Requirement =
Leave every picture out. Set down all the lines below exactly.

....

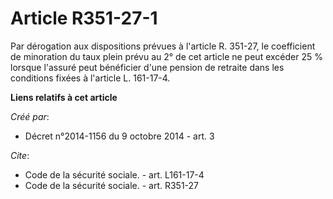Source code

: # Article R351-27-1

Par dérogation aux dispositions prévues à l'article R. 351-27, le coefficient de minoration du taux plein prévu au 2° de cet
article ne peut excéder 25 % lorsque l'assuré peut bénéficier d'une pension de retraite dans les conditions fixées à
l'article L. 161-17-4.

**Liens relatifs à cet article**

_Créé par_:

  - Décret n°2014-1156 du 9 octobre 2014 - art. 3

_Cite_:

  - Code de la sécurité sociale. - art. L161-17-4
  - Code de la sécurité sociale. - art. R351-27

....

Output for this exercise =
Source code

: # Article R351-27-1

Par dérogation aux dispositions prévues à l'article R. 351-27, le coefficient de minoration du taux plein prévu au 2° de cet
article ne peut excéder 25 % lorsque l'assuré peut bénéficier d'une pension de retraite dans les conditions fixées à
l'article L. 161-17-4.

**Liens relatifs à cet article**

_Créé par_:

  - Décret n°2014-1156 du 9 octobre 2014 - art. 3

_Cite_:

  - Code de la sécurité sociale. - art. L161-17-4
  - Code de la sécurité sociale. - art. R351-27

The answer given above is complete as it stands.